Chances are you're completing the "Common Application" used by more than 500 schools for undergraduate admissions. But whether you are filling out a Common Application, or a university's own entry form, the questions, and the principals of writing powerful answers, largely remain the same. Typically, applicants are asked to write a personal essay, followed by a shorter supplemental essay (often asking why they want to attend that school) and a short-answer essay, usually about one of their personal experiences outside the classroom (work, sports, cultural pursuits, volunteering, etc.). All three are critical: Do not equate word count with importance.
Essay questions are referred to as "prompts," and you should take that meaning literally. They are meant to make you think, reflect, self-analyze and work out in your mind how you feel about a certain topic, and how you want to express those feelings in writing. This year's Common App eliminated the "Topic of Your Choice" option, but extended the maximum word count from 500 to 650. There are five prompts to choose from on the Common App, other schools will vary:
Your personal background story
How you learned from a failure
How you challenged a belief or idea
An ideal place you experienced
An experience that marked your transition to adulthood
Many students have already drafted their essays, but many more have not. In either case, you might want to check out these suggestions from admissions officers I spoke with at five leading schools: UC Berkeley, the University of Chicago, NYU, Northeastern, and George Mason University (GMU). Depending on the University, they told me, about 30%, and in some places as high as 50%, of the decision is based on the essay sections.
TAKE YOUR TIME
These will be, perhaps, the most important documents you will have written so far in your life, so don't rush through any part of them. Choosing what prompt to follow, formulating your message, composing a first draft, editing a second draft, and polishing the final product into a compelling read are all important stages of good writing, and they each require their own amount of time. If you hurry through one step, the other steps will not carry the essay, and it will fail.
"Start early, gather as much information as you can, sign up for the mailing list of every college that you're interested in, and visit a few colleges, if possible," advises Garrett Brinker, Senior Assistant Director of Admissions at The University of Chicago. "The college application process is long and arduous, so take some time, think deeply, and don't forget to enjoy the process while it lasts,"
Students, and their parents, "should spend some time to consider the application as a whole rather than just the sum of its parts," he adds. "There is no magical formula to a successful college essay. And there are very few ways to write a successful essay unless you have spent a significant amount of time on it. The very best essays come from students who have devoted a significant amount of time to introspection and preparation. It is apparent to us when a student has spent only a couple hours on an essay."

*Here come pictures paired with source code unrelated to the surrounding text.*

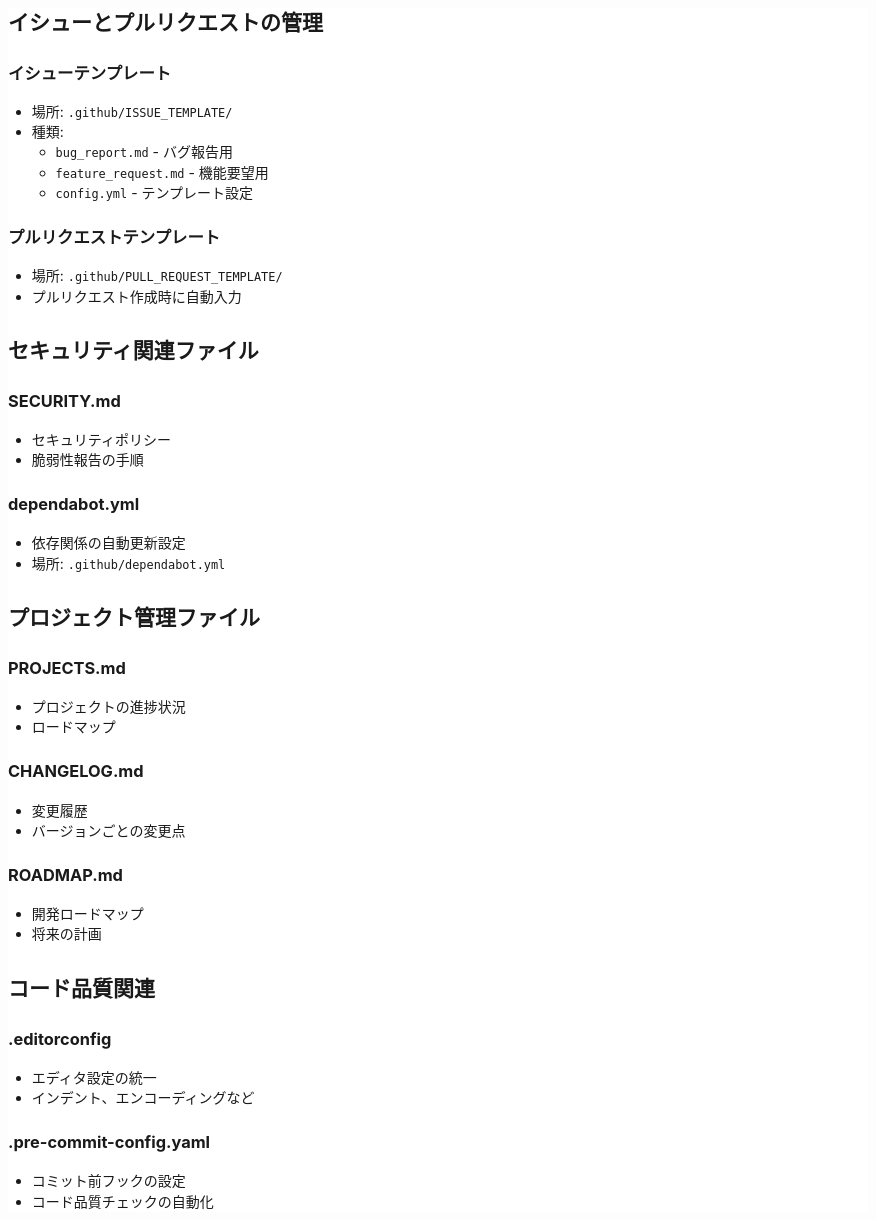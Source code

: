 ## イシューとプルリクエストの管理

### イシューテンプレート
- 場所: `.github/ISSUE_TEMPLATE/`
- 種類:
  - `bug_report.md` - バグ報告用
  - `feature_request.md` - 機能要望用
  - `config.yml` - テンプレート設定

### プルリクエストテンプレート
- 場所: `.github/PULL_REQUEST_TEMPLATE/`
- プルリクエスト作成時に自動入力

## セキュリティ関連ファイル

### SECURITY.md
- セキュリティポリシー
- 脆弱性報告の手順

### dependabot.yml
- 依存関係の自動更新設定
- 場所: `.github/dependabot.yml`

## プロジェクト管理ファイル

### PROJECTS.md
- プロジェクトの進捗状況
- ロードマップ

### CHANGELOG.md
- 変更履歴
- バージョンごとの変更点

### ROADMAP.md
- 開発ロードマップ
- 将来の計画

## コード品質関連

### .editorconfig
- エディタ設定の統一
- インデント、エンコーディングなど

### .pre-commit-config.yaml
- コミット前フックの設定
- コード品質チェックの自動化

If you are completing the General App, think over the main essay's five options very carefully before deciding which one to tackle. If there is nothing particularly exceptional about your personal background, choose another prompt. If the failure that you learned from paints you in an unflattering light, that's not the prompt for you. Whatever the topic, be sure to relate it back to you as an individual, and how that person, place or thing affected you and made you the type of student this school would want to attract.
Be sure to keep your topic, well, topical, and within the bounds of reasonable discourse. "While I don't believe there are any essay topics that are inherently bad, it is important for the student to keep in mind that they don't know who will be reading their essay," says Liz Cheron, Associate Director for Admissions at Northeastern University. "If they choose something obscure or related to pop culture, they should make sure to give enough context for a reader who may not be familiar with the topic," she adds. "If they choose to write about something controversial, they should take an educated stand, rather than what could be seen as an offensive stand." Remember, extreme views, about politics or religion, especially, are probably unwelcome at most schools.
It's critical, as well, to stay focused, even if you are trying to say a lot. "There are multiple different avenues you can take. Some essays might be about one topic or event or person, while others weave a compelling story about multiple things," according to Shawn Abbott, Assistant Vice President and Dean of Admissions at New York University. But, he warns, "The only danger is that the essay is going to be read by admission officers, each with a potentially different expectation for that essay. And they are going to read the application and essay at a relatively rapid rate, so you risk losing the attention of the committee if you try to accomplish too much with one writing sample. It is one writing sample. You're not expected to tell us about every experience in your life."
THIS IS NOT A RESUME
"If the admissions essay were meant for applicants to list all their awards and qualifications, it would be called a resume," says Northeastern's Cheron. "The essay is more of an opportunity for the applicant to share their character, unique passions and interests, and meaningful experiences."
NYU's Abbott concurs. "The biggest mistake is simply to rehash your resume. It's lazy and not creative," he says. "There's ample amount of real estate on any application for you to talk about your resume-like experiences in other sections. The essay is your forum to tell an admissions officer and committee a story." But you have few words, so use them to "talk about you as person and the life experiences you've had."
Abbott adds, if your resume is largely focused on one thing (sports, business, politics, etc.) you might want to consider another subject to write about. "If you have been published as a writer, that stands on its own. You don't have to use it as an essay topic. If you're a soccer player, don't write about soccer. The danger is you can be perceived to be one dimensional. I have seen so many acting, dancing and theater students do that. It's just a missed opportunity."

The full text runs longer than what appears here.